The Nirmal Bharat Yatra at Uttar Pradesh -Training of teachers at Gorakhpur Block Resource Centre

Women folk

Women folk in Gorakhpur village

5 Nov 2012: Gorakhpur, a small village in Uttar Pradesh is the fifth stop of the Nirmal Bharat Yatra. The Yatra has travelled to four major places already - Wardha, Indore, Kota and Gwalior, carrying  the message of ending open defecation, the importance of washing hands with soap and practicing hygiene in rural areas of India.

In the 4,000 km. tour across North India, the brain child of Wash United and Quicksand, the mission is to reach out to the masses through outreach to government schools involving teachers of that region, the local government, anganwadi workers and the community. In one such outreach programme, a Training of Teachers (TOT) was organised in Gorakhpur Block Resource Centre (BRC) where the implementing body and resource persons included representatives from partners of the Yatra, Maria Fernandes from Water Supply and Sanitation Collaborative Council (WSSCC), Arpana from Wash United and Shiv Kumar from Feedback Foundation. It was a clear sunny autumn morning and the enthusiasm of the community was evident in the turn out in the mini auditorium here. Teachers from different schools in the region participated in this programme and officials of the Block Resource Centre (BRC) applauded the initiative of the Yatra to reach out to them.

Maria

Maria Fernandes imparting training on menstruation

The Nirmal Bharat Yatra has been an excellent forum to reach out to rural India and involve the community in a dialogue. It has enabled us to spread awareness on public health through simple things like using soap to wash hands, making and using toilets to do away with open defecation. Maria Fernandes from WSSCC began the training on an informative note, elaborating on the various faces of superstition and malpractices associated with menstruation in different communities in the country where ignorance, illiteracy and stigma cripple the health of  women. She pin pointed how overall hygiene and use of toilets needed to be inculcated into people's lives to ensure better health.
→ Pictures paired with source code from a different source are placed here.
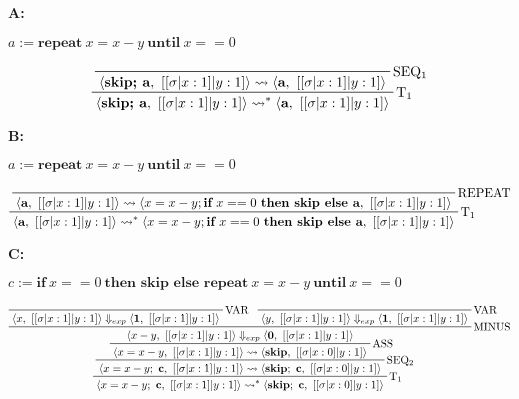 \documentclass[11pt]{article}
\newcommand{\curly}{\mathrel{\leadsto}}
\begin{document}
\textbf{A:}

$a := \textbf{repeat}\ x=x-y\ \textbf{until}\ x==0$

\begin{displaymath}
    \prftree[r]{$\mathrm{T_1}$}{
        \prftree[r]{$\mathrm{SEQ_1}$}
        {\langle \textbf{skip; a},\ [[\sigma|x:1]|y:1] \rangle \curly \langle \textbf{a},\ [[\sigma|x:1]|y:1] \rangle}
    }
    {\langle \textbf{skip; a},\ [[\sigma|x:1]|y:1] \rangle \curly^* \langle \textbf{a},\ [[\sigma|x:1]|y:1] \rangle}
\end{displaymath}

\textbf{B:}

$a:= \textbf{repeat}\ x=x-y\ \textbf{until}\ x==0$

\begin{displaymath}
    \prftree[r]{$\mathrm{T_1}$}{
        \prftree[r]{$\mathrm{REPEAT}$}
        {\langle \textbf{a},\ [[\sigma|x:1]|y:1] \rangle \curly \langle x=x-y; \textbf{if}\ x==0\ \textbf{then\ skip\ else\ a},\ [[\sigma|x:1]|y:1] \rangle}
    }
    {\langle \textbf{a},\ [[\sigma|x:1]|y:1] \rangle \curly^* \langle x=x-y; \textbf{if}\ x==0\ \textbf{then\ skip\ else\ a},\ [[\sigma|x:1]|y:1] \rangle}
\end{displaymath}

\textbf{C:}

$c:= \textbf{if}\ x==0\ \textbf{then\ skip\ else\ repeat}\ x=x-y\ \textbf{until}\ x==0$

\begin{displaymath}
    \prftree[r]{$\mathrm{T_1}$}{
        \prftree[r]{$\mathrm{SEQ_2}$}{
            \prftree[r]{$\mathrm{ASS}$}{
                \prftree[r]{$\mathrm{MINUS}$}{
                    \prftree[r]{$\mathrm{VAR}$}
                    {\langle x,\ [[\sigma|x:1]|y:1] \rangle \Downarrow_{exp} \langle \textbf{1},\ [[\sigma|x:1]|y:1] \rangle}
                }{
                    \prftree[r]{$\mathrm{VAR}$}
                    {\langle y,\ [[\sigma|x:1]|y:1] \rangle \Downarrow_{exp} \langle \textbf{1},\ [[\sigma|x:1]|y:1] \rangle}  
                }
                {\langle x-y,\ [[\sigma|x:1]|y:1] \rangle \Downarrow_{exp} \langle \textbf{0},\ [[\sigma|x:1]|y:1] \rangle}
            }
            {\langle x=x-y,\ [[\sigma|x:1]|y:1] \rangle \curly \langle \textbf{skip},\ [[\sigma|x:0]|y:1] \rangle}
        }
        {\langle x=x-y; \ \textbf{c},\ [[\sigma|x:1]|y:1] \rangle \curly \langle \textbf{skip};\ \textbf{c},\ [[\sigma|x:0]|y:1] \rangle}
    }
    {\langle x=x-y;\ \textbf{c},\ [[\sigma|x:1]|y:1] \rangle \curly^* \langle \textbf{skip};\ \textbf{c},\ [[\sigma|x:0]|y:1] \rangle}
\end{displaymath}
\end{document}
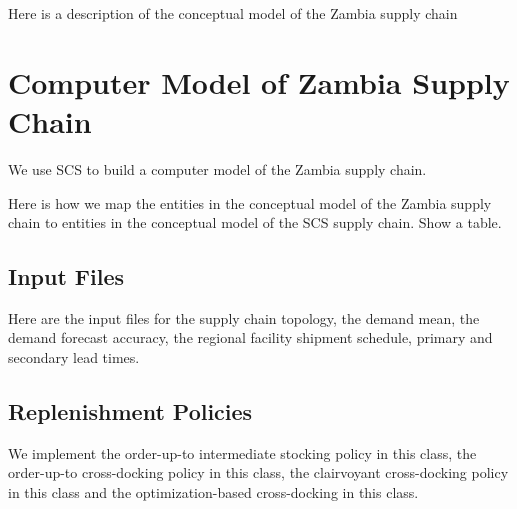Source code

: \documentclass[12pt,twocolumn]{article}
\begin{document}
Here is a description of the conceptual model of the Zambia supply chain





\section{Computer Model of Zambia Supply Chain}

We use SCS to build a computer model of the Zambia supply chain.

Here is how we map the entities
in the conceptual model of the Zambia supply chain
to entities in the conceptual model of the SCS supply chain.
Show a table.

\subsection{Input Files}

Here are the input files for the supply chain topology,
the demand mean, the demand forecast accuracy,
the regional facility shipment schedule,
primary and secondary lead times.

\subsection{Replenishment Policies}

We implement the order-up-to intermediate stocking policy in this class,
the order-up-to cross-docking policy in this class,
the clairvoyant cross-docking policy in this class
and the optimization-based cross-docking in this class.
\end{document}
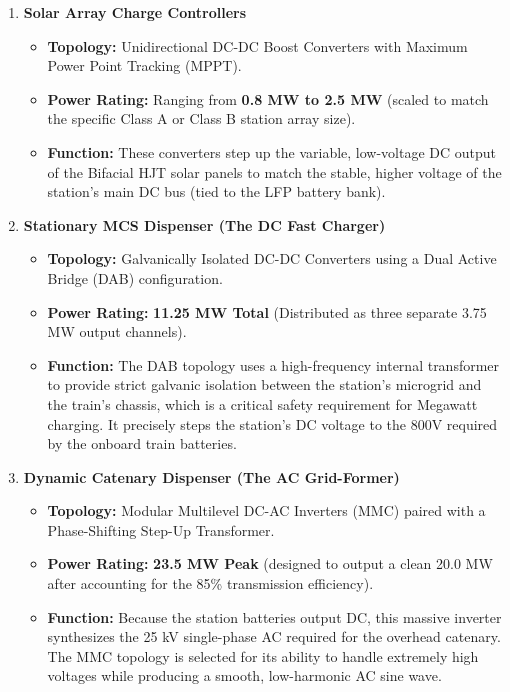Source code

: \begin{enumerate}
    \item \textbf{Solar Array Charge Controllers}
    \begin{itemize}
        \item \textbf{Topology:} Unidirectional DC-DC Boost Converters with Maximum Power Point Tracking (MPPT).
        \item \textbf{Power Rating:} Ranging from \textbf{0.8 MW to 2.5 MW} (scaled to match the specific Class A or Class B station array size).
        \item \textbf{Function:} These converters step up the variable, low-voltage DC output of the Bifacial HJT solar panels to match the stable, higher voltage of the station's main DC bus (tied to the LFP battery bank).
    \end{itemize}

    \item \textbf{Stationary MCS Dispenser (The DC Fast Charger)}
    \begin{itemize}
        \item \textbf{Topology:} Galvanically Isolated DC-DC Converters using a Dual Active Bridge (DAB) configuration. 
        \item \textbf{Power Rating:} \textbf{11.25 MW Total} (Distributed as three separate 3.75 MW output channels).
        \item \textbf{Function:} The DAB topology uses a high-frequency internal transformer to provide strict galvanic isolation between the station's microgrid and the train's chassis, which is a critical safety requirement for Megawatt charging. It precisely steps the station's DC voltage to the 800V required by the onboard train batteries.
    \end{itemize}

    \item \textbf{Dynamic Catenary Dispenser (The AC Grid-Former)}
    \begin{itemize}
        \item \textbf{Topology:} Modular Multilevel DC-AC Inverters (MMC) paired with a Phase-Shifting Step-Up Transformer.
        \item \textbf{Power Rating:} \textbf{23.5 MW Peak} (designed to output a clean 20.0 MW after accounting for the 85\% transmission efficiency).
        \item \textbf{Function:} Because the station batteries output DC, this massive inverter synthesizes the 25 kV single-phase AC required for the overhead catenary. The MMC topology is selected for its ability to handle extremely high voltages while producing a smooth, low-harmonic AC sine wave.
    \end{itemize}
\end{enumerate}

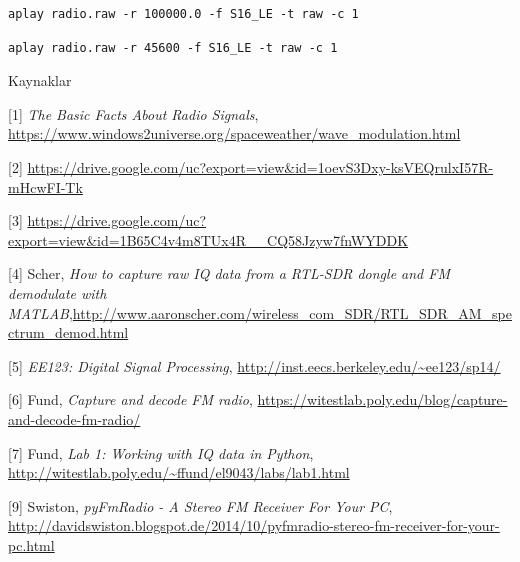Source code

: \documentclass[12pt,fleqn]{article}\usepackage{../../common}
\begin{document}
\begin{verbatim}
aplay radio.raw -r 100000.0 -f S16_LE -t raw -c 1
\end{verbatim}

\begin{verbatim}
aplay radio.raw -r 45600 -f S16_LE -t raw -c 1
\end{verbatim}

Kaynaklar

[1] {\em The Basic Facts About Radio Signals}, \url{https://www.windows2universe.org/spaceweather/wave_modulation.html}

[2] \url{https://drive.google.com/uc?export=view&id=1oevS3Dxy-ksVEQrulxI57R-mHcwFI-Tk}

[3] \url{https://drive.google.com/uc?export=view&id=1B65C4v4m8TUx4R__CQ58Jzyw7fnWYDDK}

[4] Scher, {\em How to capture raw IQ data from a RTL-SDR dongle and FM demodulate with MATLAB},\url{http://www.aaronscher.com/wireless_com_SDR/RTL_SDR_AM_spectrum_demod.html}

[5] {\em EE123: Digital Signal Processing}, \url{http://inst.eecs.berkeley.edu/~ee123/sp14/}

[6] Fund, {\em Capture and decode FM radio}, \url{https://witestlab.poly.edu/blog/capture-and-decode-fm-radio/}

[7] Fund, {\em Lab 1: Working with IQ data in Python}, \url{http://witestlab.poly.edu/~ffund/el9043/labs/lab1.html}

[9] Swiston, {\em pyFmRadio - A Stereo FM Receiver For Your PC}, \url{http://davidswiston.blogspot.de/2014/10/pyfmradio-stereo-fm-receiver-for-your-pc.html}
\end{document}
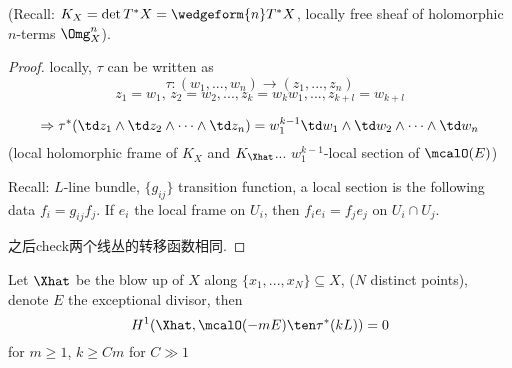 (Recall: $K_X=\det T^*X=\wedgeform{n}T^*X$, 
locally free sheaf of holomorphic $n$-terms $\Omg_X^n$).

\begin{proof}
locally, $\tau$ can be written as
$$\tau:(w_1,...,w_n)\to (z_1,...,z_n)$$
$$z_1=w_1,\,z_2=w_2,...,z_k=w_kw_1,...,z_{k+l}=w_{k+l}$$

$$
  \Rightarrow
  \tau^*(\td z_1\wedge\td z_2\wedge\cdots\wedge\td z_n)
= w_1^{k-1}\td w_1\wedge\td w_2\wedge\cdots\wedge\td w_n
$$
(local holomorphic frame of $K_X$ and $K_{\Xhat}$...
$w_1^{k-1}$-local section of $\mcalO(E)$)


Recall: $L$-line bundle, $\{g_{ij}\}$ transition function,
a local section is the following data
$f_i=g_{ij}f_j$. If $e_i$ the local frame on $U_i$, then
$f_ie_i=f_je_j$ on $U_i\cap U_j$.

之后check两个线丛的转移函数相同.
\end{proof}



\begin{lemma}Let $\Xhat$ be the blow up of $X$ along
$\{x_1,...,x_N\}\subseteq X$, ($N$ distinct points),
denote $E$ the exceptional divisor, then
$$
  H^1(\Xhat,\mcalO(-mE)\ten\tau^*(kL))=0
$$
for $m\geq 1$, $k\geq Cm$ for $C\gg 1$
\end{lemma}

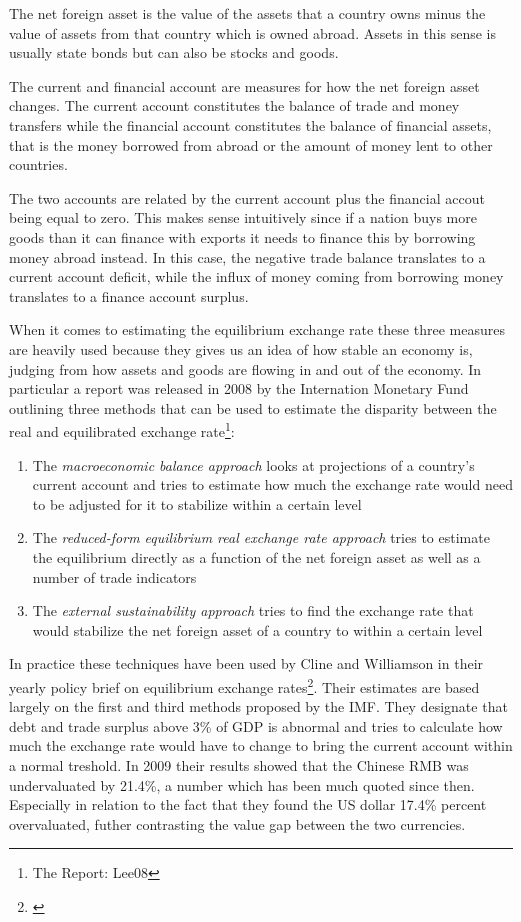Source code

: The net foreign asset is the value of the assets that a country owns 
minus the value of assets from that country which is owned abroad.  
Assets in this sense is usually state bonds but can also be stocks and 
goods.  

The current and financial account are measures for how the net foreign asset changes.  
The current account constitutes the balance of trade and money transfers 
while the financial account constitutes the balance of financial assets, 
that is the money borrowed from abroad or the amount of money lent to 
other countries. 

The two accounts are related by the current account plus the financial 
accout being equal to zero. This makes sense intuitively since if a 
nation buys more goods than it can finance with exports it needs to 
finance this by borrowing money abroad instead. In this case, the 
negative trade balance translates to a current account deficit, while 
the influx of money coming from borrowing money translates to a finance 
account surplus.

When it comes to estimating the equilibrium exchange rate these three 
measures are heavily used because they gives us an idea of how stable an 
economy is, judging from how assets and goods are flowing in and out of 
the economy. In particular a report was released in 2008 by the 
Internation Monetary Fund outlining three methods that can be used to 
estimate the disparity between the real and equilibrated exchange 
rate\footnote{The Report: \cite{pp.  1}{Lee08}}:

\begin{enumerate}
	\item{The \emph{macroeconomic balance approach} looks at projections 
		of a country's current account and tries to estimate how much 
	the exchange rate would need to be adjusted for it to stabilize 
within a certain level}
\item{The \emph{reduced-form equilibrium real exchange rate approach} 
	tries to estimate the equilibrium directly as a function of the net 
foreign asset as well as a number of trade indicators}
\item{The \emph{external sustainability approach} tries to find the 
	exchange rate that would stabilize the net foreign asset of a 
country to within a certain level}
\end{enumerate}

In practice these techniques have been used by Cline and Williamson in 
their yearly policy brief on equilibrium exchange 
rates\footnote{\cite{cline2009,cline2012}}.  Their estimates are based 
largely on the first and third methods proposed by the IMF. They 
designate that debt and trade surplus above 3\% of GDP is abnormal and 
tries to calculate how much the exchange rate would have to change to 
bring the current account within a normal treshold. In 2009 their 
results showed that the Chinese RMB was undervaluated by 21.4\%, a 
number which has been much quoted since then. Especially in relation to 
the fact that they found the US dollar 17.4\% percent overvaluated, 
futher contrasting the value gap between the two currencies.

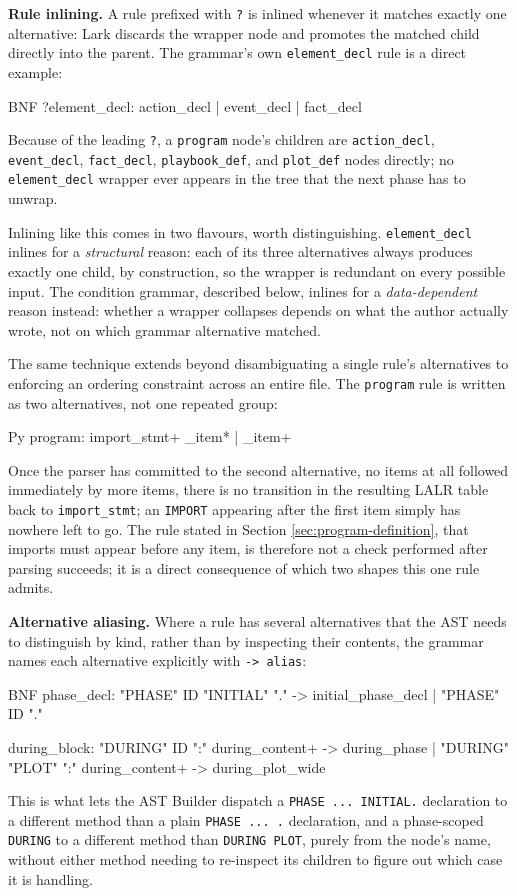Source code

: \textbf{Rule inlining.} A rule prefixed with \lstinline|?| is inlined whenever it matches exactly one alternative: Lark discards the wrapper node and promotes the matched child directly into the parent. The grammar's own \lstinline|element_decl| rule is a direct example:
\begin{codeblock}[]{BNF}
?element_decl: action_decl
    | event_decl
    | fact_decl
\end{codeblock}
Because of the leading \lstinline|?|, a \lstinline|program| node's children are \lstinline|action_decl|, \lstinline|event_decl|, \lstinline|fact_decl|, \lstinline|playbook_def|, and \lstinline|plot_def| nodes directly; no \lstinline|element_decl| wrapper ever appears in the tree that the next phase has to unwrap.

Inlining like this comes in two flavours, worth distinguishing. \lstinline|element_decl| inlines for a \emph{structural} reason: each of its three alternatives always produces exactly one child, by construction, so the wrapper is redundant on every possible input. The condition grammar, described below, inlines for a \emph{data-dependent} reason instead: whether a wrapper collapses depends on what the author actually wrote, not on which grammar alternative matched.

The same technique extends beyond disambiguating a single rule's alternatives to enforcing an ordering constraint across an entire file. The \lstinline|program| rule is written as two alternatives, not one repeated group:
\begin{codeblock}[]{Py}
program: import_stmt+ _item* | _item+
\end{codeblock}

Once the parser has committed to the second alternative, no items at all followed immediately by more items, there is no transition in the resulting LALR table back to \lstinline|import_stmt|; an \lstinline|IMPORT| appearing after the first item simply has nowhere left to go. The rule stated in Section \ref{sec:program-definition}, that imports must appear before any item, is therefore not a check performed after parsing succeeds; it is a direct consequence of which two shapes this one rule admits.

\textbf{Alternative aliasing.} Where a rule has several alternatives that the AST needs to distinguish by kind, rather than by inspecting their contents, the grammar names each alternative explicitly with \lstinline|-> alias|:
\begin{codeblock}[]{BNF}
phase_decl: "PHASE" ID "INITIAL" "." -> initial_phase_decl
    | "PHASE" ID "."

during_block: "DURING" ID ":" during_content+ -> during_phase
    | "DURING" "PLOT" ":" during_content+ -> during_plot_wide
\end{codeblock}
This is what lets the AST Builder dispatch a \lstinline|PHASE ... INITIAL.| declaration to a different method than a plain \lstinline|PHASE ... .| declaration, and a phase-scoped \lstinline|DURING| to a different method than \lstinline|DURING PLOT|, purely from the node's name, without either method needing to re-inspect its children to figure out which case it is handling.

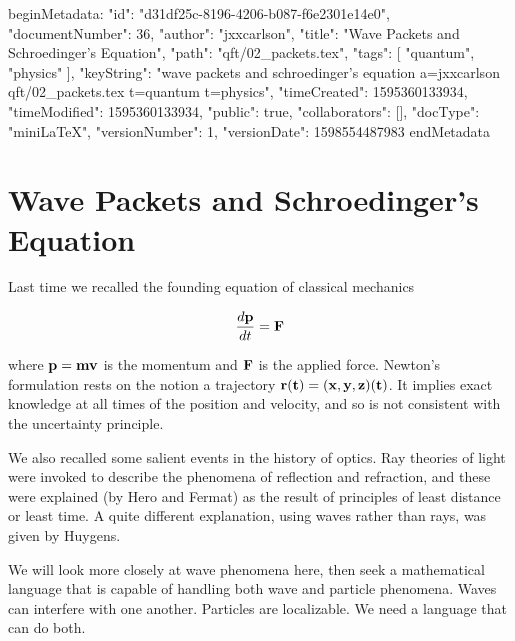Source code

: beginMetadata:
{
    "id": "d31df25c-8196-4206-b087-f6e2301e14e0",
    "documentNumber": 36,
    "author": "jxxcarlson",
    "title": "Wave Packets and Schroedinger's Equation",
    "path": "qft/02_packets.tex",
    "tags": [
        "quantum",
        "physics"
    ],
    "keyString": "wave packets and schroedinger's equation a=jxxcarlson qft/02_packets.tex t=quantum t=physics",
    "timeCreated": 1595360133934,
    "timeModified": 1595360133934,
    "public": true,
    "collaborators": [],
    "docType": "miniLaTeX",
    "versionNumber": 1,
    "versionDate": 1598554487983
}
endMetadata

\begin{mathmacro}
\newcommand{\bop}[0]{\bf{p}}
\newcommand{\boF}[0]{\bf{F}}
\newcommand{\bor}[0]{\bf{r}}
\newcommand{\bov}[0]{\bf{v}}
\end{mathmacro}

\setcounter{section}{3}


\section{Wave Packets and Schroedinger's Equation}




Last time we recalled the founding equation of classical mechanics

\begin{equation}
\frac{d \bf{p} }{dt} = \boF
\end{equation}

where $\bop = m\bov $ is the momentum and $\boF $  is the applied force.  Newton's formulation rests on the notion a trajectory $\bor(t) = (x,y,z)(t)$.  It implies exact knowledge at all times of the position and velocity, and so is not consistent with the uncertainty principle.

We also recalled some salient events in the history of optics. Ray theories of light were invoked to describe the phenomena of reflection and refraction, and these were explained (by Hero and Fermat) as the result of principles of least distance or least time.  A quite different explanation, using waves rather than rays, was given by Huygens. 

We will look more closely at wave phenomena here, then seek a mathematical language that is capable of handling both wave and particle phenomena.  Waves can interfere with one another.  Particles are localizable. We need a language that can do both.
She invited participants to talk openly about the traditionally imposed inhibitions associated with menstruation and health issues pertaining to the reproductive capacity of women.

Block Resource Centre

Block Resource Centre (BRC)

Interraction

Training of Teachers (ToT), Gorakhpur, Uttar Pradesh

'A girl out of ignorance did not take proper measures of hygiene during her menstruation and developed itching in her private parts and rashes on her inner thighs. Because of the stigma associated with it, this incident went unreported till a stage where it manifested to disease of the uterus and the womb. In the final stages the doctor who examined the girl said, to save the girl the uterus would have to be taken out surgically. In her early adolescence, this girl now does not have a uterus and womb. This is a direct outcome of the stigma and taboo associated with menstruation in rural India, and how it results in disease,’ said Maria. She added that this girl would not have marriage opportunities now with no reproductive capacity.

"If we begin to talk openly among ourselves about menstruation - hygienic practices of using cotton cloth or sanitary pads to absorb the menstrual fluid and changing it frequently over the course of a day, disposing of these used sanitary pads hygienically without contaminating drinking water sources or our environment and the need to go to a doctor at the slightest hint of infection - then we can overcome the diseases that result from the silence on the matter,' Maria stressed in the session that by now had engaged both male and the female participants.

An interesting development in the session was the evident attempt of male teachers to influence or suppress the voices of the women present. One lady school teacher in an interaction on if there were toilets in the village or not, informed that there were very less toilets but a male teacher contradicted her statement by defying it and said, this was not so. Earlier in the day a Block Development official addressed the audience reiterating the need to only speak about things that will enhance the image of the community at Gorakhpur and not spell out weaknesses that could catch the media's eye. Perhaps this was the undercurrent among the male participants who wanted to guard the secret of the village not having enough toilets.

The Training for Teachers (TOT) was conducted successfully here in Gorakhpur and our objective to help the community to begin to speak out about issues relating to water, sanitation and hygiene and draw out their own action plan was achieved. This wind of change, though gradual,  will have to be persistent over the coming years. It is still a phenomenon in its own right in a country where it has taken decades after our freedom from the British to think about it and talk about it openly and honestly.

Maria

Maria Fernandes: an urban person in a rural job

This wind of change rests on people like Maria Fernandes, 30, married and mother of an infant son who lives with her husband and in-laws in Mumbai. Maria is educated, smart, compassionate and most of all, urban. Yet she has gone ahead and chosen a career option that is tread by very few, that of rural development. 

The Nirmal Bharat Yatra and its dream to be the wind of change in the way India has tackled its sanitation and hygiene problems, rests on people like her.